Council has submitted its report to the independent bushfire enquiry commissioned by the NSW government. The enquiry will review the causes of the fire to prepare the state for the next bushfire season.
Council said it hoped its submission will help government planning and preparation to minimise or prevent similar events in the future. The recent bushfires, particularly at North Black Range and Currowan, affected properties and infrastructure in the council area.
Dry conditions, little access to water, overstretched resources, inaccessible fires, the vastness of the fire front, and wind changes contributed to the disaster in the region, the submission argued.
Recommendations included training landowners to prepare; appointing a divisional commander on a paid retainer basis; improving consultation; better welfare support; more centralized data; and reviewing building and dwelling laws and practices.
At Wednesday night's council meeting, Crs Marshall, Winchester, Brown, and Noveska voted against endorsing the submission.
There was no mention of climate change, cuts to National Parks and Wildlife Service staff, or communications infrastructure, Cr Marshall protested - issues he, a volunteer firefighter, had heard mentioned on the fireground.
"It's like the submission has been written to not criticize in any way the activities of the New South Wales government," Cr Marshall said.
The submission was amended on Cr Biscotti's suggestion to review grazing rights and firewood collection in state and national parks to reduce overall grazing loads and help farmers in drought.
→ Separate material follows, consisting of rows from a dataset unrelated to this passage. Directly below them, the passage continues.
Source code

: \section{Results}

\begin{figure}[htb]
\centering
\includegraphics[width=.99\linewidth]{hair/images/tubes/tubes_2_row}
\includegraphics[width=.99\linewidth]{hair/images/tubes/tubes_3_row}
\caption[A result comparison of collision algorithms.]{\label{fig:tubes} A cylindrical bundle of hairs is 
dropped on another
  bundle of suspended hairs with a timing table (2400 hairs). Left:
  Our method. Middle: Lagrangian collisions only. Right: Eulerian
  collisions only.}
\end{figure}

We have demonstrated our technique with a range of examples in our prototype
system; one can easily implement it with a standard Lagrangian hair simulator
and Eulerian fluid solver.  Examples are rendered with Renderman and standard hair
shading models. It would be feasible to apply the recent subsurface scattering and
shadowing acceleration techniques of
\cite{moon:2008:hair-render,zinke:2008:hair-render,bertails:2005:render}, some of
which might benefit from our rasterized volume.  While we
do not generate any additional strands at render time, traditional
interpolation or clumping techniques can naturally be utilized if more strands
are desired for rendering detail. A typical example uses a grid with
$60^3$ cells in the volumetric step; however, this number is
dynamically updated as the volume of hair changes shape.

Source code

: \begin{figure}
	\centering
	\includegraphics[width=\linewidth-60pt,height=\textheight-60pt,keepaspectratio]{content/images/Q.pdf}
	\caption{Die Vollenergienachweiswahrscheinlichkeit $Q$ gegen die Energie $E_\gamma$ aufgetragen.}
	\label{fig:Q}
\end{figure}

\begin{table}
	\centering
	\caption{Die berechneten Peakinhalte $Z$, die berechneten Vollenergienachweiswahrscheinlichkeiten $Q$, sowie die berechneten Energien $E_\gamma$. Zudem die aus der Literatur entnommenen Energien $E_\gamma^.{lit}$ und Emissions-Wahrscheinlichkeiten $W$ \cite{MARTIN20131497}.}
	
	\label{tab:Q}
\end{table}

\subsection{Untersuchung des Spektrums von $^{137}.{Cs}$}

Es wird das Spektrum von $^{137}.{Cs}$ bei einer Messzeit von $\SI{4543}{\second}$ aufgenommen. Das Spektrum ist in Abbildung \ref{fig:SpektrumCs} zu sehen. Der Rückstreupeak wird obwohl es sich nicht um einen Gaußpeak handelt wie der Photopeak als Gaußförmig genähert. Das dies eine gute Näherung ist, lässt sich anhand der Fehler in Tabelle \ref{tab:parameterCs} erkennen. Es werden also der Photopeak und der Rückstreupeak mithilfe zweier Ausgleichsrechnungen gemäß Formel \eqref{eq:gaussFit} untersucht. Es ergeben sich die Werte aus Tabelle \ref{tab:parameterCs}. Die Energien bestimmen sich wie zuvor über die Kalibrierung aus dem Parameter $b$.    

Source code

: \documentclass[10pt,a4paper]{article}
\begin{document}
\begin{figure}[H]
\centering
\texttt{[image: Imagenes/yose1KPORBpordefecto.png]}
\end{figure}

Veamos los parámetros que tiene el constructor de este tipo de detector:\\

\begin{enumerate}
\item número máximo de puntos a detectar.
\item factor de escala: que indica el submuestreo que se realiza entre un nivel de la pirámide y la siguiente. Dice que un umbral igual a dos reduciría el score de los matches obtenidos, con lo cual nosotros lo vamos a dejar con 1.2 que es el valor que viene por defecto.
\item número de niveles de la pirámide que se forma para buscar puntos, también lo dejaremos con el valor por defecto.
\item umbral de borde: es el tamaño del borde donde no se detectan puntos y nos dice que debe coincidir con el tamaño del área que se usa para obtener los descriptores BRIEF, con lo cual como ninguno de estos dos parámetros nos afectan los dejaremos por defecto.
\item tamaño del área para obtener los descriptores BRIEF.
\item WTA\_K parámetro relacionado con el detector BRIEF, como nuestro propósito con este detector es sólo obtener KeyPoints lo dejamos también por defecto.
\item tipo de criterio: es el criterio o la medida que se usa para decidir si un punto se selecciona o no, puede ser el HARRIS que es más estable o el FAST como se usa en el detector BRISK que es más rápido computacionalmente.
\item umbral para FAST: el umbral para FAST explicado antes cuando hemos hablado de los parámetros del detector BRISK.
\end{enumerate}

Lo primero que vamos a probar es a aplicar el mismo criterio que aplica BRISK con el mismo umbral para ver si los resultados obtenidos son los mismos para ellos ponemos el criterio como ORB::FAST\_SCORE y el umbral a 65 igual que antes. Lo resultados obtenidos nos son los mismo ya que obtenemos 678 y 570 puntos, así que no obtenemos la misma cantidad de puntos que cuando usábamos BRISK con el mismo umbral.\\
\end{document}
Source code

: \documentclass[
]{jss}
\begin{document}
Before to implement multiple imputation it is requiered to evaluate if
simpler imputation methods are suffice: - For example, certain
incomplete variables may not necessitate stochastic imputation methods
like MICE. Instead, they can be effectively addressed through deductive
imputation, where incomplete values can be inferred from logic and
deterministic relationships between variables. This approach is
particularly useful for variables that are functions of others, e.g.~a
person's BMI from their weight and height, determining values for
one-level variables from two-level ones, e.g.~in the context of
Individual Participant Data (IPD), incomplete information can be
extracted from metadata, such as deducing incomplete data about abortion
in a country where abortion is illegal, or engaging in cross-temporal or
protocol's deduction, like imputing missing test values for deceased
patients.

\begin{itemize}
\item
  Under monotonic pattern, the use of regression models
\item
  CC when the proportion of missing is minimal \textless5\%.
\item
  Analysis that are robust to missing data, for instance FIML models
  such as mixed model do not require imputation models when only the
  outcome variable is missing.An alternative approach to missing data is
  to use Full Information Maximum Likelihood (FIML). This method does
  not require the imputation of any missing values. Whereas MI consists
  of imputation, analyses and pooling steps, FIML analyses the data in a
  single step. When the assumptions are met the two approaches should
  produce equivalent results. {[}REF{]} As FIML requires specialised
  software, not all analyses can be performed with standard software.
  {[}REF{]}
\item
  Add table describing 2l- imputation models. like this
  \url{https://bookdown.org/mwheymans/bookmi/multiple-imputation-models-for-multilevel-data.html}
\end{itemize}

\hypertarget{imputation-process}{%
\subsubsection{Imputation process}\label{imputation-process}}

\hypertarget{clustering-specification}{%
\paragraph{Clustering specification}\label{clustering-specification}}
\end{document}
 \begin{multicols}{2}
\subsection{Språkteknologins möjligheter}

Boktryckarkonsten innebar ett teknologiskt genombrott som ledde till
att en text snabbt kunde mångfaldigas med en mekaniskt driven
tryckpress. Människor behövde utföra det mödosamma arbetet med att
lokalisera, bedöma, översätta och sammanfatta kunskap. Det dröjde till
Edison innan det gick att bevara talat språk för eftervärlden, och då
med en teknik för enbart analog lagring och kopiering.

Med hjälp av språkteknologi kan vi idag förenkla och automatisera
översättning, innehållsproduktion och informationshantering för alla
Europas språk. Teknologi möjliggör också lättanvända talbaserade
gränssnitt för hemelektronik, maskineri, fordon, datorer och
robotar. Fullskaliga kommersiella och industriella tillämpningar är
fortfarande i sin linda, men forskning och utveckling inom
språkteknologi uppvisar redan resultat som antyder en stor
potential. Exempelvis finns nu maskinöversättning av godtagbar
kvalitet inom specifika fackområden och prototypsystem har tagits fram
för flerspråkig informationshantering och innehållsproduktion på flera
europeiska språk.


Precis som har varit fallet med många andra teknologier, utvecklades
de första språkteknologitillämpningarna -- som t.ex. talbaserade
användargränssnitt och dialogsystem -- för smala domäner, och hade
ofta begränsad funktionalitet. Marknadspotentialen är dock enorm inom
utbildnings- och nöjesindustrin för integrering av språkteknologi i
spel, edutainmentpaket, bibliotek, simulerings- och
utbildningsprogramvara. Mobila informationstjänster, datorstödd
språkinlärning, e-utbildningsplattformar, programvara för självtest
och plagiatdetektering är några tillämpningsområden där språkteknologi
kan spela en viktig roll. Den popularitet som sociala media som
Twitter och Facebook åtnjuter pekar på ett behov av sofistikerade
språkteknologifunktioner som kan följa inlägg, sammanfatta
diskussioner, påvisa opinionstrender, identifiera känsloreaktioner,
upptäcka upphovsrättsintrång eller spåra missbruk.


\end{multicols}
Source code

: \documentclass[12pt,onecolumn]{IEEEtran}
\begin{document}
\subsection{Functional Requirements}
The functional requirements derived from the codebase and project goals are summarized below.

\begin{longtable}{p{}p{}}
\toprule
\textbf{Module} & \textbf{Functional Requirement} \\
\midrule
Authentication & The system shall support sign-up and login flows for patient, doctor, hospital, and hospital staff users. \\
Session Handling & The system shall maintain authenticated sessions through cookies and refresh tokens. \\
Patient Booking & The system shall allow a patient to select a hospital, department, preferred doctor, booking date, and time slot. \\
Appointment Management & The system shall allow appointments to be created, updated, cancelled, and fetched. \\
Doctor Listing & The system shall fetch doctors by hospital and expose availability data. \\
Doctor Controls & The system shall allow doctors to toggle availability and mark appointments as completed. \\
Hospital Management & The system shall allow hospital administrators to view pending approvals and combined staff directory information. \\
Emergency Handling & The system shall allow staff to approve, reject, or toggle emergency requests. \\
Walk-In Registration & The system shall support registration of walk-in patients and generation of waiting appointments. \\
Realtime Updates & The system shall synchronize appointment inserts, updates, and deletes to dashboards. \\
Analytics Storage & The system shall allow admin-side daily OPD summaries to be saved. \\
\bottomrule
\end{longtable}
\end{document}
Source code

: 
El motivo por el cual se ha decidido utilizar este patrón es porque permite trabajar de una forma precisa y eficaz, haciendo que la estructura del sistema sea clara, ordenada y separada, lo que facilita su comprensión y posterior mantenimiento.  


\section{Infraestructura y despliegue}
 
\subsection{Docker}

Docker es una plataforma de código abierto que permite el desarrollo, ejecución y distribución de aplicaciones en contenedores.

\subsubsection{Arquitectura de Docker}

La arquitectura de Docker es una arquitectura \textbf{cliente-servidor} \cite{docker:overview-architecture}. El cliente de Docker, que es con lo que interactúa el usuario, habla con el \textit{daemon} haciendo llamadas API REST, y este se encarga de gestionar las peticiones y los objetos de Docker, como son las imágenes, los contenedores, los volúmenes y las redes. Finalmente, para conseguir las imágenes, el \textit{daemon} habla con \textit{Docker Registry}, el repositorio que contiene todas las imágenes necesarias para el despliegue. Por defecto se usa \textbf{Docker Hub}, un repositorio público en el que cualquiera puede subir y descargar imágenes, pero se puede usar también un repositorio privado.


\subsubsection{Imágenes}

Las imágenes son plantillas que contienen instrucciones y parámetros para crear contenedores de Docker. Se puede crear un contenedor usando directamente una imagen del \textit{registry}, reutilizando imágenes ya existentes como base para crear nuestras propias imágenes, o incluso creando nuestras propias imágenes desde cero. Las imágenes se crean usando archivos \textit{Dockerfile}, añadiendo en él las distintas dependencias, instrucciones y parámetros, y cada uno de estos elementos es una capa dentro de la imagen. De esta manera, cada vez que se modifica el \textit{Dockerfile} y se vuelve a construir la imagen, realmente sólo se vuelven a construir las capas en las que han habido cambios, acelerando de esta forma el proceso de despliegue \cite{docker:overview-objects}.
Both practices are illegal.
Absolutely nobody involved in the firefighting was concerned with those issues, Cr Marshall said.
"It is contemptible to put this in to try to hijack a serious inquiry into very serious bushfires for petty party political individual benefit of farmers who want to get free grazing," Cr Marshall said. "I've yet to meet a sheep or a cow that eats bark or leaf litter or undergrowth; it simply doesn't happen."
Stock grazing in NSW national parks has been forbidden for almost 15 years, except for a trial eight years ago. State National Party members, however, want farmers to graze in national parks. Agriculture Minister Adam Marshall called national park estates a "ticking time bomb" for farmers, and believes leasing sections for grazing would keep the fuel load down and the cattle fat.
The National Parks Association of NSW, however, states there is no evidence cattle grazing reduces fire risk in forests; grazing did not stop fires from spreading in the Victorian High Country or suppress them. Nature Conservation Council CEO Chris Gambian argued cows damage the environment and increase fire risk; they trample native plants, increase erosion, collapse river banks, pollute streams, and spread fast-growing, highly flammable weeds.
Removing firewood from national parks is banned, the NSW Department of Planning, Industry and Environment states, because it degrades national parks and destroys animal habitats; offenders can be fined up to $30,000. Outside nature reserves, firewood may be collected as a fire management strategy.